Data for processing |
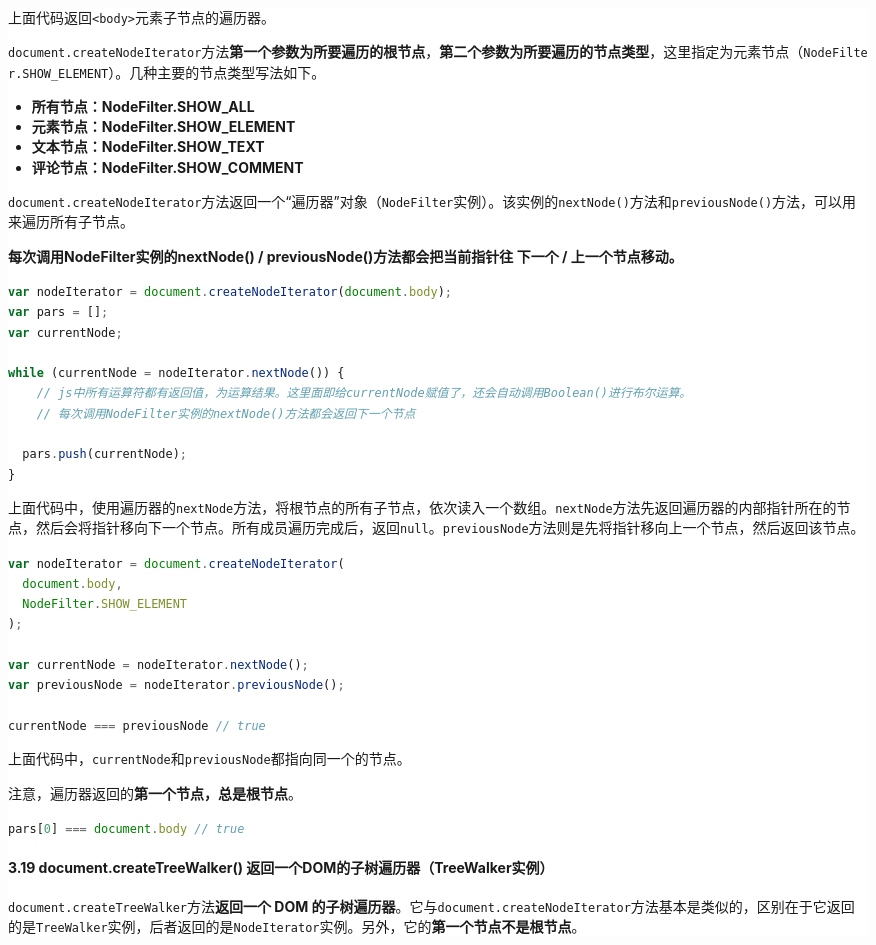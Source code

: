 上面代码返回` <body> `元素子节点的遍历器。

`document.createNodeIterator`方法**第一个参数为所要遍历的根节点**，**第二个参数为所要遍历的节点类型**，这里指定为元素节点（`NodeFilter.SHOW_ELEMENT`）。几种主要的节点类型写法如下。

- **所有节点：NodeFilter.SHOW_ALL**
- **元素节点：NodeFilter.SHOW_ELEMENT**
- **文本节点：NodeFilter.SHOW_TEXT**
- **评论节点：NodeFilter.SHOW_COMMENT**

`document.createNodeIterator`方法返回一个“遍历器”对象（`NodeFilter`实例）。该实例的`nextNode()`方法和`previousNode()`方法，可以用来遍历所有子节点。

**每次调用NodeFilter实例的nextNode() / previousNode()方法都会把当前指针往 下一个 / 上一个节点移动。**

```js
var nodeIterator = document.createNodeIterator(document.body);
var pars = [];
var currentNode;

while (currentNode = nodeIterator.nextNode()) {
    // js中所有运算符都有返回值，为运算结果。这里面即给currentNode赋值了，还会自动调用Boolean()进行布尔运算。
    // 每次调用NodeFilter实例的nextNode()方法都会返回下一个节点

  pars.push(currentNode);
}
```

上面代码中，使用遍历器的`nextNode`方法，将根节点的所有子节点，依次读入一个数组。`nextNode`方法先返回遍历器的内部指针所在的节点，然后会将指针移向下一个节点。所有成员遍历完成后，返回`null`。`previousNode`方法则是先将指针移向上一个节点，然后返回该节点。

```js
var nodeIterator = document.createNodeIterator(
  document.body,
  NodeFilter.SHOW_ELEMENT
);

var currentNode = nodeIterator.nextNode();
var previousNode = nodeIterator.previousNode();

currentNode === previousNode // true
```

上面代码中，`currentNode`和`previousNode`都指向同一个的节点。

注意，遍历器返回的**第一个节点，总是根节点**。

```js
pars[0] === document.body // true
```



#### 3.19 document.createTreeWalker() 返回一个DOM的子树遍历器（TreeWalker实例）

`document.createTreeWalker`方法**返回一个 DOM 的子树遍历器**。它与`document.createNodeIterator`方法基本是类似的，区别在于它返回的是`TreeWalker`实例，后者返回的是`NodeIterator`实例。另外，它的**第一个节点不是根节点**。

Your objective |
This exercise asks for the data above to be given again exactly, without pictures.

Written answer |
Source code

: 上面代码返回` <body> `元素子节点的遍历器。

`document.createNodeIterator`方法**第一个参数为所要遍历的根节点**，**第二个参数为所要遍历的节点类型**，这里指定为元素节点（`NodeFilter.SHOW_ELEMENT`）。几种主要的节点类型写法如下。

- **所有节点：NodeFilter.SHOW_ALL**
- **元素节点：NodeFilter.SHOW_ELEMENT**
- **文本节点：NodeFilter.SHOW_TEXT**
- **评论节点：NodeFilter.SHOW_COMMENT**

`document.createNodeIterator`方法返回一个“遍历器”对象（`NodeFilter`实例）。该实例的`nextNode()`方法和`previousNode()`方法，可以用来遍历所有子节点。

**每次调用NodeFilter实例的nextNode() / previousNode()方法都会把当前指针往 下一个 / 上一个节点移动。**

```js
var nodeIterator = document.createNodeIterator(document.body);
var pars = [];
var currentNode;

while (currentNode = nodeIterator.nextNode()) {
    // js中所有运算符都有返回值，为运算结果。这里面即给currentNode赋值了，还会自动调用Boolean()进行布尔运算。
    // 每次调用NodeFilter实例的nextNode()方法都会返回下一个节点

  pars.push(currentNode);
}
```

上面代码中，使用遍历器的`nextNode`方法，将根节点的所有子节点，依次读入一个数组。`nextNode`方法先返回遍历器的内部指针所在的节点，然后会将指针移向下一个节点。所有成员遍历完成后，返回`null`。`previousNode`方法则是先将指针移向上一个节点，然后返回该节点。

```js
var nodeIterator = document.createNodeIterator(
  document.body,
  NodeFilter.SHOW_ELEMENT
);

var currentNode = nodeIterator.nextNode();
var previousNode = nodeIterator.previousNode();

currentNode === previousNode // true
```

上面代码中，`currentNode`和`previousNode`都指向同一个的节点。

注意，遍历器返回的**第一个节点，总是根节点**。

```js
pars[0] === document.body // true
```



#### 3.19 document.createTreeWalker() 返回一个DOM的子树遍历器（TreeWalker实例）

`document.createTreeWalker`方法**返回一个 DOM 的子树遍历器**。它与`document.createNodeIterator`方法基本是类似的，区别在于它返回的是`TreeWalker`实例，后者返回的是`NodeIterator`实例。另外，它的**第一个节点不是根节点**。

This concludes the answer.